Common mistakes to avoid
1. Letting the kettlebell drift away from the shoulder, losing alignment. 2. Not maintaining a strong core throughout the movement; this can lead to lower back strain. 3. Rushing through the movements instead of performing them with control; speed can lead to poor form and injuries. 4. Forgetting to keep the gaze on the kettlebell, which helps with balancing.
Benefits
Specific benefits of the exercise
1. Improves core strength and stability through dynamic movements. 2. Enhances shoulder stability and mobility. 3. Increases functional strength that translates to real-world activities. 4. Promotes coordination and balance by requiring multiple muscle groups to engage.
Expected results and timeframe
With consistent training, expect improved core strength and overall body coordination within 4-6 weeks of practice, along with enhanced weightlifting performance as you gain proficiency with this complex movement..
Who this exercise is best for
This exercise is ideal for advanced lifters, athletes looking to improve overall body coordination and stability, and individuals aiming to build strength through complex compound movements.

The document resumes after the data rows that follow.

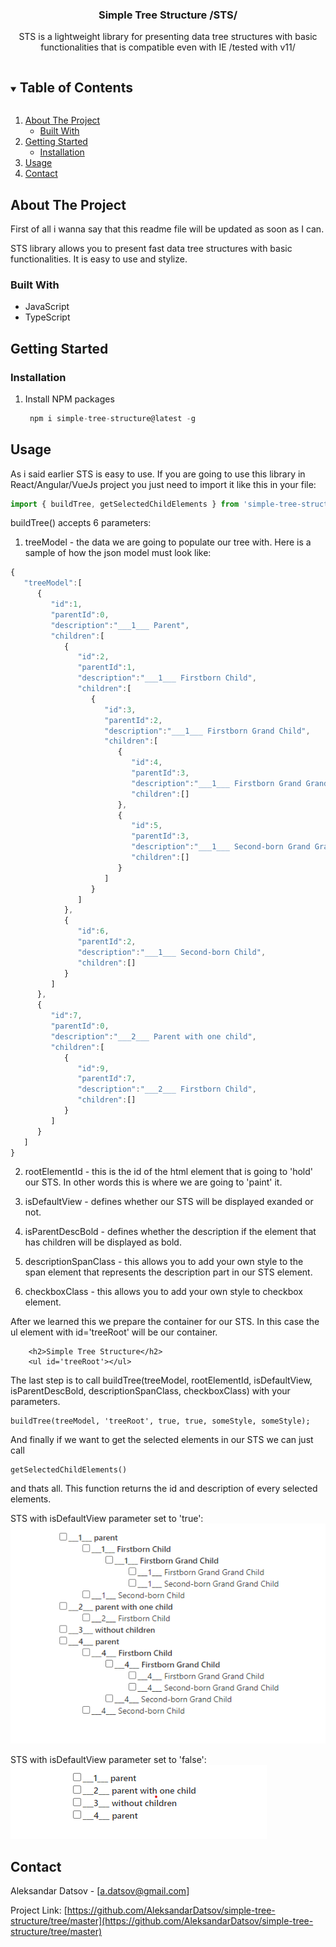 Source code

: <!-- PROJECT LOGO
<br />
<p align="center">
  <a href="https://github.com/github_username/repo_name">
    <img src="images/logo.png" alt="Logo" width="80" height="80">
  </a>
 -->
  <h3 align="center">Simple Tree Structure /STS/</h3>

  <p align="center">
    STS is a lightweight library for presenting data tree structures with basic functionalities that is compatible even with IE /tested with v11/
    <br />
    <!--<a href="https://github.com/github_username/repo_name"><strong>Explore the docs »</strong></a>
    <br />
    <br />
    <a href="https://github.com/github_username/repo_name">View Demo</a>
    ·
    <a href="https://github.com/github_username/repo_name/issues">Report Bug</a>
    ·
    <a href="https://github.com/github_username/repo_name/issues">Request Feature</a>-->
  </p>
</p>



<!-- TABLE OF CONTENTS -->
<details open="open">
  <summary><h2 style="display: inline-block">Table of Contents</h2></summary>
  <ol>
    <li>
      <a href="#about-the-project">About The Project</a>
      <ul>
        <li><a href="#built-with">Built With</a></li>
      </ul>
    </li>
    <li>
      <a href="#getting-started">Getting Started</a>
      <ul>
        <!-- <li><a href="#prerequisites">Prerequisites</a></li> -->
        <li><a href="#installation">Installation</a></li>
      </ul>
    </li>
    <li><a href="#usage">Usage</a></li>
    <!-- <li><a href="#roadmap">Roadmap</a></li>
    <li><a href="#contributing">Contributing</a></li>
    <li><a href="#license">License</a></li>-->
    <li><a href="#contact">Contact</a></li>
  </ol>
</details>

<!-- ABOUT THE PROJECT -->
## About The Project
First of all i wanna say that this readme file will be updated as soon as I can.
<br/>

STS library allows you to present fast data tree structures with basic functionalities. It is easy to use and stylize.

### Built With

* JavaScript
* TypeScript


<!-- GETTING STARTED -->
## Getting Started
<!-- 
To get a local copy up and running follow these simple steps.

### Prerequisites

This is an example of how to list things you need to use the software and how to install them.
* npm
  ```sh
  npm i simple-tree-structure@latest -g
  ```
-->
### Installation
<!-- 1. Clone the repo
   ```sh
   git clone https://github.com/AleksandarDatsov/simple-tree-structure.git
   ``` -->

1. Install NPM packages
   ```javascript
    npm i simple-tree-structure@latest -g
   ```

<!-- USAGE EXAMPLES -->
## Usage

As i said earlier STS is easy to use. If you are going to use this library in React/Angular/VueJs project you just need to import it like this in your file:

```javascript
import { buildTree, getSelectedChildElements } from 'simple-tree-structure/src/simple-tree-structure';
```

buildTree() accepts 6 parameters:
1. treeModel - the data we are going to populate our tree with.
Here is a sample of how the json model must look like:

```javascript
{
   "treeModel":[
      {
         "id":1,
         "parentId":0,
         "description":"___1___ Parent",
         "children":[
            {
               "id":2,
               "parentId":1,
               "description":"___1___ Firstborn Child",
               "children":[
                  {
                     "id":3,
                     "parentId":2,
                     "description":"___1___ Firstborn Grand Child",
                     "children":[
                        {
                           "id":4,
                           "parentId":3,
                           "description":"___1___ Firstborn Grand Grand Child",
                           "children":[]
                        },
                        {
                           "id":5,
                           "parentId":3,
                           "description":"___1___ Second-born Grand Grand Child",
                           "children":[]
                        }
                     ]
                  }
               ]
            },
            {
               "id":6,
               "parentId":2,
               "description":"___1___ Second-born Child",
               "children":[]
            }
         ]
      },
      {
         "id":7,
         "parentId":0,
         "description":"___2___ Parent with one child",
         "children":[
            {
               "id":9,
               "parentId":7,
               "description":"___2___ Firstborn Child",
               "children":[]
            }
         ]
      }
   ]
}
```



2. rootElementId - this is the id of the html element that is going to 'hold' our STS. In other words this is where we are going to 'paint' it.

3. isDefaultView - defines whether our STS will be displayed exanded or not.

4. isParentDescBold - defines whether the description if the element that has children will be displayed as bold.

5. descriptionSpanClass - this allows you to add your own style to the span element that represents the description part in our STS element.

6. checkboxClass - this allows you to add your own style to checkbox element.


After we learned this we prepare the container for our STS. In this case the ul element with id='treeRoot' will be our container.

		<h2>Simple Tree Structure</h2>
        <ul id='treeRoot'></ul>
		
The last step is to call buildTree(treeModel, rootElementId, isDefaultView, isParentDescBold, descriptionSpanClass, checkboxClass) with your parameters.

	buildTree(treeModel, 'treeRoot', true, true, someStyle, someStyle);


And finally if we want to get the selected elements in our STS we can just call 

    getSelectedChildElements()

and thats all. This function returns the id and description of every selected elements.

STS with isDefaultView parameter set to 'true':
![alt text](https://github.com/AleksandarDatsov/simple-tree-structure/blob/master/imgSamples/sts_default_view.png)

STS with isDefaultView parameter set to 'false':
![alt text](https://github.com/AleksandarDatsov/simple-tree-structure/blob/master/imgSamples/sts_view.png)
<!-- ROADMAP 
## Roadmap

See the [open issues](https://github.com/github_username/repo_name/issues) for a list of proposed features (and known issues).
-->


<!-- CONTRIBUTING 
## Contributing

Contributions are what make the open source community such an amazing place to be learn, inspire, and create. Any contributions you make are **greatly appreciated**.

1. Fork the Project
2. Create your Feature Branch (`git checkout -b feature/AmazingFeature`)
3. Commit your Changes (`git commit -m 'Add some AmazingFeature'`)
4. Push to the Branch (`git push origin feature/AmazingFeature`)
5. Open a Pull Request

-->

<!-- LICENSE
## License

Distributed under the MIT License. See `LICENSE` for more information.
 -->


<!-- CONTACT -->
## Contact

Aleksandar Datsov - [a.datsov@gmail.com]

Project Link: [https://github.com/AleksandarDatsov/simple-tree-structure/tree/master](https://github.com/AleksandarDatsov/simple-tree-structure/tree/master)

Scientific studies supporting its effectiveness
Research suggests that exercises engaging various muscle groups through multiple planes of motion, like the Turkish Get Up, promote functional strength and core activation (source: Journal of Strength and Conditioning Research, 2016).
Variations
Beginner modifications
Beginner versions can include using a single kettlebell (in one hand), performing partial movements to build up to the full Turkish Get Up, or starting from a seated position instead of supine.
Advanced progressions
Advanced variations can involve performing the get up with increased weight, incorporating an overhead lunge after standing, or adding a rotation at the top of the movement to further challenge stability.
Integrations
Complementary exercises
Incorporate exercises like planks, single-arm rows, and rotational lunges which complement the core stability required for the Turkish Get Up.
Super set recommendations
Super set the Double Kettlebell Turkish Get Up with kettlebell swings or overhead presses to maximize strength endurance of the shoulders and core.
Sample workout routines
A workout routine could include: 1. Warm-up with dynamic stretches. 2. 3 sets of Double Kettlebell Turkish Get Ups (5 reps each side). 3. 3 sets of kettlebell swings (15 reps). 4. 3 sets of planks (30 seconds). 5. Cool down with static stretching.
Exercise combinations
Combine the Turkish Get Up with other compound movements like deadlifts or squats in a full-body routine to maximize overall strength and conditioning.
Best time to do this exercise in your workout
The Turkish Get Up should be performed either at the beginning of your strength training workout when your energy levels are highest or as a finisher to activate the core and stability after completing your primary strength exercises.